I laughed and shook my head, then jumped backwards onto my bed. "Stay as long as you want."

He flopped down backwards onto my outstretched legs, then stretched his arms out over his head for a moment. He suddenly turned his head to me and pointed at my head with wide eyes.

"What?" I asked, laughing at his antics.

"I dunno," he said, facing the ceiling again and laughing. "What do you wanna do?"

I took up my guitar. "Sing."

I played the opening of a Tom Petty song I knew he liked, and he began singing along.

Before I even knew it, it was three in the morning. We'd been singing and playing for hours, with the last hour spent making jokes and talking about anything we could think of.

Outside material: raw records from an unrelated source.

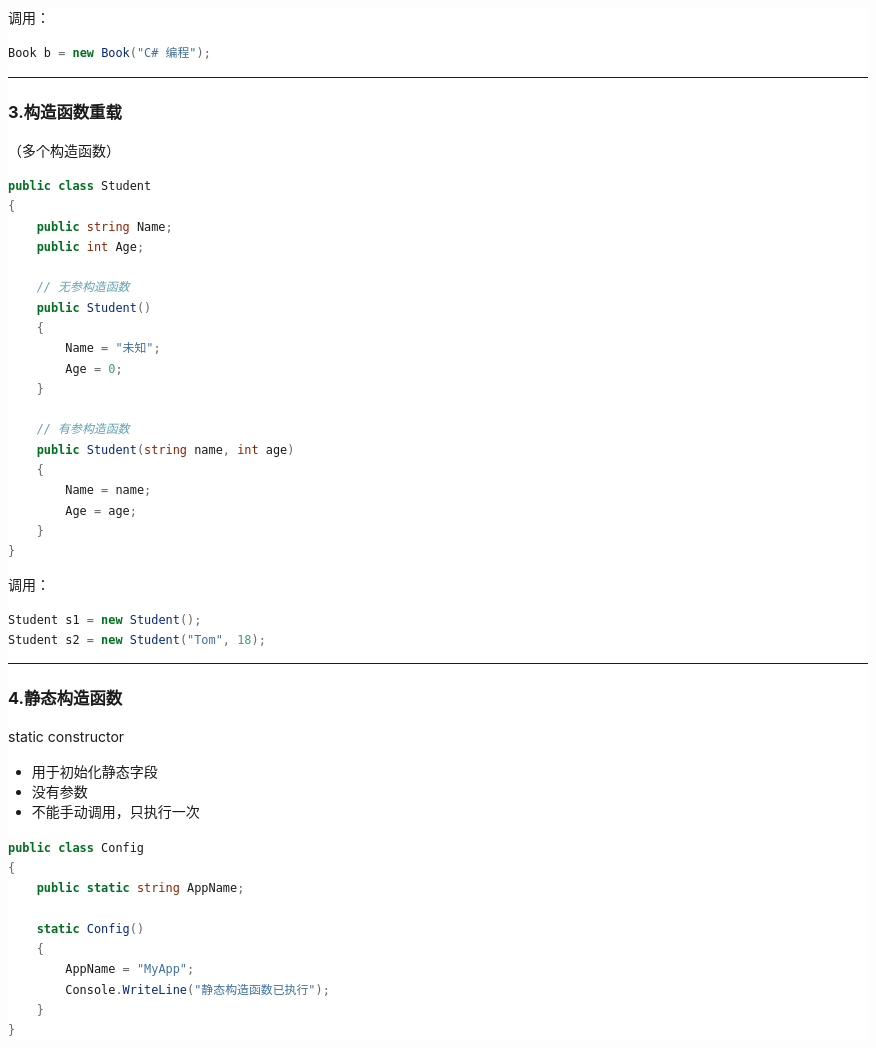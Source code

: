 调用：

```csharp
Book b = new Book("C# 编程");
```

---

### 3.构造函数重载

（多个构造函数）

```csharp
public class Student
{
    public string Name;
    public int Age;

    // 无参构造函数
    public Student()
    {
        Name = "未知";
        Age = 0;
    }

    // 有参构造函数
    public Student(string name, int age)
    {
        Name = name;
        Age = age;
    }
}
```

调用：

```csharp
Student s1 = new Student();
Student s2 = new Student("Tom", 18);
```

---

### 4.静态构造函数

static constructor

* 用于初始化静态字段
* 没有参数
* 不能手动调用，只执行一次

```csharp
public class Config
{
    public static string AppName;

    static Config()
    {
        AppName = "MyApp";
        Console.WriteLine("静态构造函数已执行");
    }
}
```
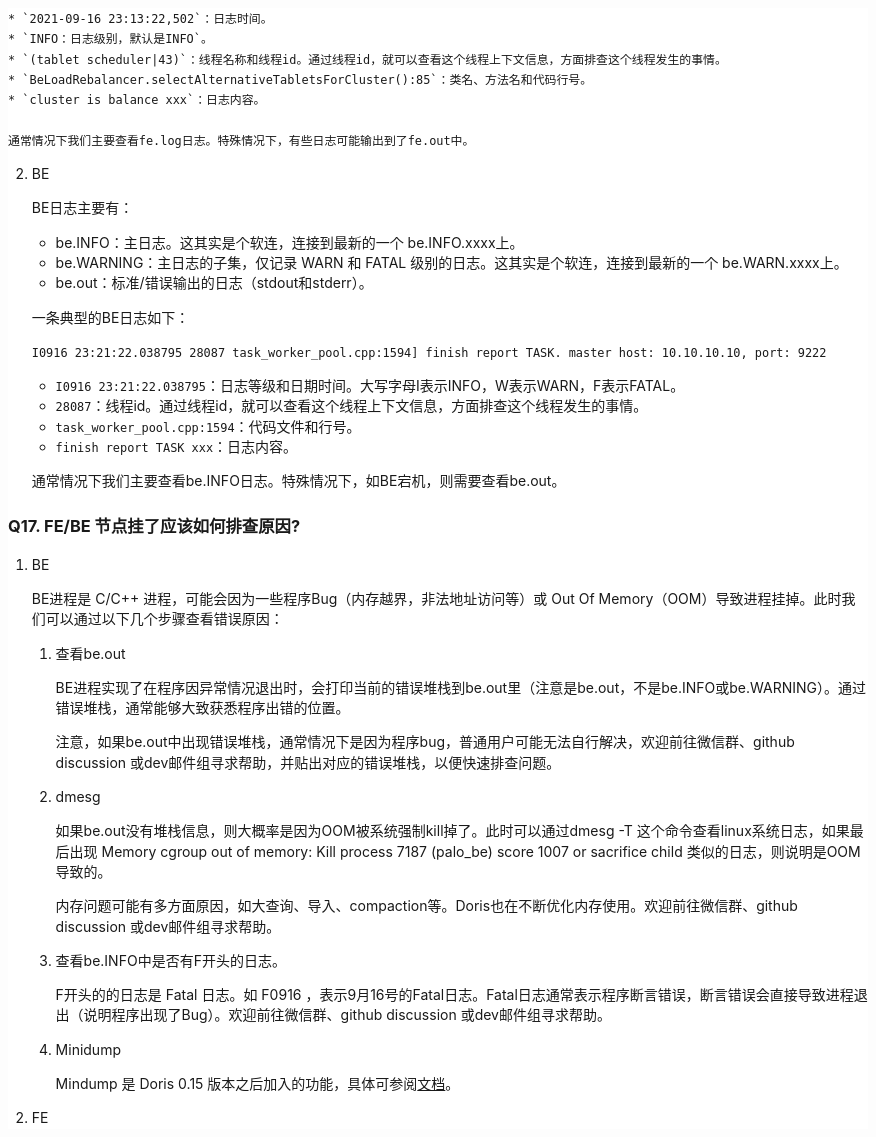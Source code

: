     * `2021-09-16 23:13:22,502`：日志时间。
    * `INFO：日志级别，默认是INFO`。
    * `(tablet scheduler|43)`：线程名称和线程id。通过线程id，就可以查看这个线程上下文信息，方面排查这个线程发生的事情。
    * `BeLoadRebalancer.selectAlternativeTabletsForCluster():85`：类名、方法名和代码行号。
    * `cluster is balance xxx`：日志内容。

    通常情况下我们主要查看fe.log日志。特殊情况下，有些日志可能输出到了fe.out中。

2. BE

    BE日志主要有：

    * be.INFO：主日志。这其实是个软连，连接到最新的一个 be.INFO.xxxx上。
    * be.WARNING：主日志的子集，仅记录 WARN 和 FATAL 级别的日志。这其实是个软连，连接到最新的一个 be.WARN.xxxx上。
    * be.out：标准/错误输出的日志（stdout和stderr）。

    一条典型的BE日志如下：

    ```
    I0916 23:21:22.038795 28087 task_worker_pool.cpp:1594] finish report TASK. master host: 10.10.10.10, port: 9222
    ```

    * `I0916 23:21:22.038795`：日志等级和日期时间。大写字母I表示INFO，W表示WARN，F表示FATAL。
    * `28087`：线程id。通过线程id，就可以查看这个线程上下文信息，方面排查这个线程发生的事情。
    * `task_worker_pool.cpp:1594`：代码文件和行号。
    * `finish report TASK xxx`：日志内容。

    通常情况下我们主要查看be.INFO日志。特殊情况下，如BE宕机，则需要查看be.out。

### Q17. FE/BE 节点挂了应该如何排查原因?

1. BE

    BE进程是 C/C++ 进程，可能会因为一些程序Bug（内存越界，非法地址访问等）或 Out Of Memory（OOM）导致进程挂掉。此时我们可以通过以下几个步骤查看错误原因：
    
    1. 查看be.out
    
        BE进程实现了在程序因异常情况退出时，会打印当前的错误堆栈到be.out里（注意是be.out，不是be.INFO或be.WARNING）。通过错误堆栈，通常能够大致获悉程序出错的位置。
    
        注意，如果be.out中出现错误堆栈，通常情况下是因为程序bug，普通用户可能无法自行解决，欢迎前往微信群、github discussion 或dev邮件组寻求帮助，并贴出对应的错误堆栈，以便快速排查问题。
    
    2. dmesg
    
        如果be.out没有堆栈信息，则大概率是因为OOM被系统强制kill掉了。此时可以通过dmesg -T 这个命令查看linux系统日志，如果最后出现  Memory cgroup out of memory: Kill process 7187 (palo_be) score 1007 or sacrifice child 类似的日志，则说明是OOM导致的。
    
        内存问题可能有多方面原因，如大查询、导入、compaction等。Doris也在不断优化内存使用。欢迎前往微信群、github discussion 或dev邮件组寻求帮助。
    
    3. 查看be.INFO中是否有F开头的日志。
    
        F开头的的日志是 Fatal 日志。如 F0916 ，表示9月16号的Fatal日志。Fatal日志通常表示程序断言错误，断言错误会直接导致进程退出（说明程序出现了Bug）。欢迎前往微信群、github discussion 或dev邮件组寻求帮助。
        
    4. Minidump
    
        Mindump 是 Doris 0.15 版本之后加入的功能，具体可参阅[文档](../developer-guide/minidump.md)。

2. FE
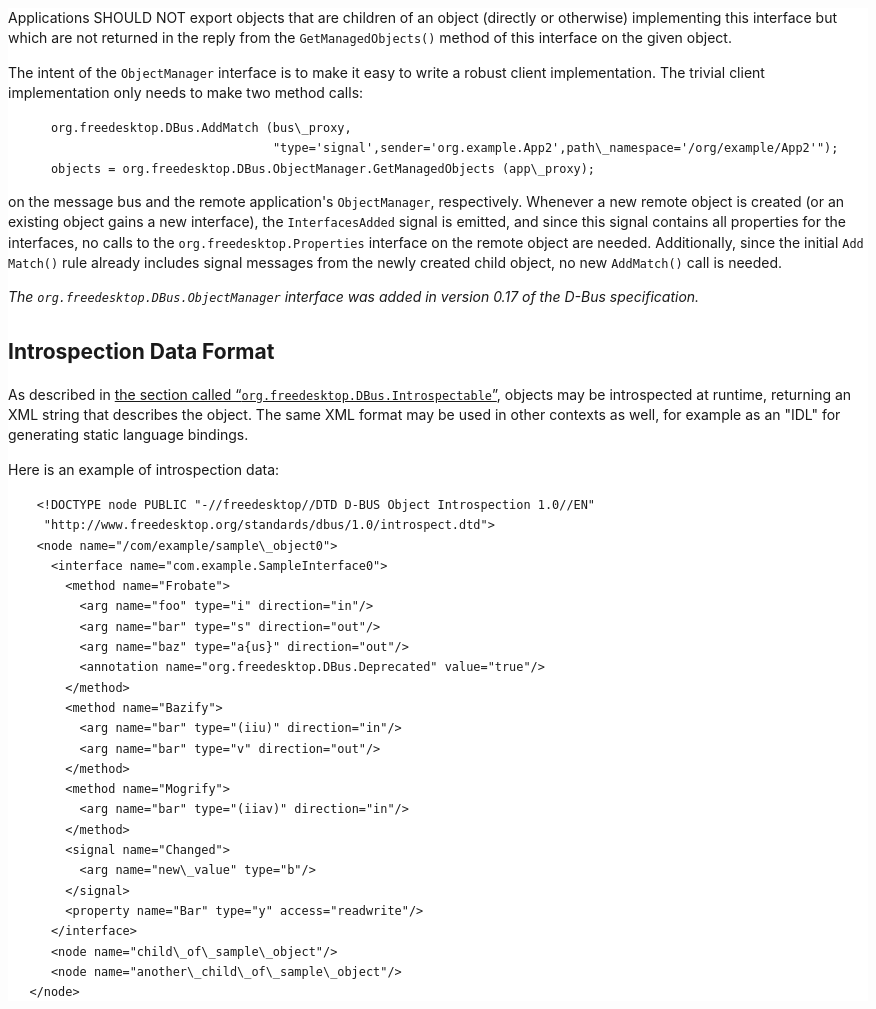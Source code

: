 Applications SHOULD NOT export objects that are children of an object (directly or otherwise) implementing this interface but which are not returned in the reply from the `GetManagedObjects()` method of this interface on the given object.

The intent of the `ObjectManager` interface is to make it easy to write a robust client implementation. The trivial client implementation only needs to make two method calls:

          org.freedesktop.DBus.AddMatch (bus\_proxy,
                                         "type='signal',sender='org.example.App2',path\_namespace='/org/example/App2'");
          objects = org.freedesktop.DBus.ObjectManager.GetManagedObjects (app\_proxy);


on the message bus and the remote application's `ObjectManager`, respectively. Whenever a new remote object is created (or an existing object gains a new interface), the `InterfacesAdded` signal is emitted, and since this signal contains all properties for the interfaces, no calls to the `org.freedesktop.Properties` interface on the remote object are needed. Additionally, since the initial `AddMatch()` rule already includes signal messages from the newly created child object, no new `AddMatch()` call is needed.

_The `org.freedesktop.DBus.ObjectManager` interface was added in version 0.17 of the D-Bus specification._

## Introspection Data Format

As described in [the section called “`org.freedesktop.DBus.Introspectable`”](#standard-interfaces-introspectable "org.freedesktop.DBus.Introspectable"), objects may be introspected at runtime, returning an XML string that describes the object. The same XML format may be used in other contexts as well, for example as an "IDL" for generating static language bindings.

Here is an example of introspection data:

        <!DOCTYPE node PUBLIC "-//freedesktop//DTD D-BUS Object Introspection 1.0//EN"
         "http://www.freedesktop.org/standards/dbus/1.0/introspect.dtd">
        <node name="/com/example/sample\_object0">
          <interface name="com.example.SampleInterface0">
            <method name="Frobate">
              <arg name="foo" type="i" direction="in"/>
              <arg name="bar" type="s" direction="out"/>
              <arg name="baz" type="a{us}" direction="out"/>
              <annotation name="org.freedesktop.DBus.Deprecated" value="true"/>
            </method>
            <method name="Bazify">
              <arg name="bar" type="(iiu)" direction="in"/>
              <arg name="bar" type="v" direction="out"/>
            </method>
            <method name="Mogrify">
              <arg name="bar" type="(iiav)" direction="in"/>
            </method>
            <signal name="Changed">
              <arg name="new\_value" type="b"/>
            </signal>
            <property name="Bar" type="y" access="readwrite"/>
          </interface>
          <node name="child\_of\_sample\_object"/>
          <node name="another\_child\_of\_sample\_object"/>
       </node>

More than a few times I found myself looking a little too deeply into his eyes, and I had to shake my head now and then to regain my bearings. What was wrong with me? I was suddenly seeing him the way I imagined most of our fans saw him-- kinda... dreamy, in a word. It felt weird. I wasn't sure if I liked that feeling.

***

The month following that night was a strange one. I had developed what could be called an obsession with Jon. I told nobody of this, fearing they wouldn't understand, but above all worried it would get back to him. I couldn't let him find out. He might kick me out of the band.

I still couldn't figure out exactly what it was. Was I in love with him? I thought of him 24/7 now. It was like my heart was yelling something at me, trying to point out the obviousness of this all, but my mind was refusing to listen.

So I ignored it. I still caught myself staring at him a little too long and daydreaming about him when I was alone. But for the most part I kept it all tamped down.

Until one night not two months after that one night.

We had just finished another show, and Jon was gleefully hurrying back from the other side of the stage, where he'd been waving at fans. He saw me and picked up the pace, and upon reaching me grabbed my face and kissed my cheek.

I managed to act completely naturally, laughing and following him off the stage, but on the inside I was exploding.

I felt so giddy as we paraded down the street to the hotel, which was only a block away. We skipped and ran along like kids. Of course, I had a little more skip in my step than usual, for obvious reasons.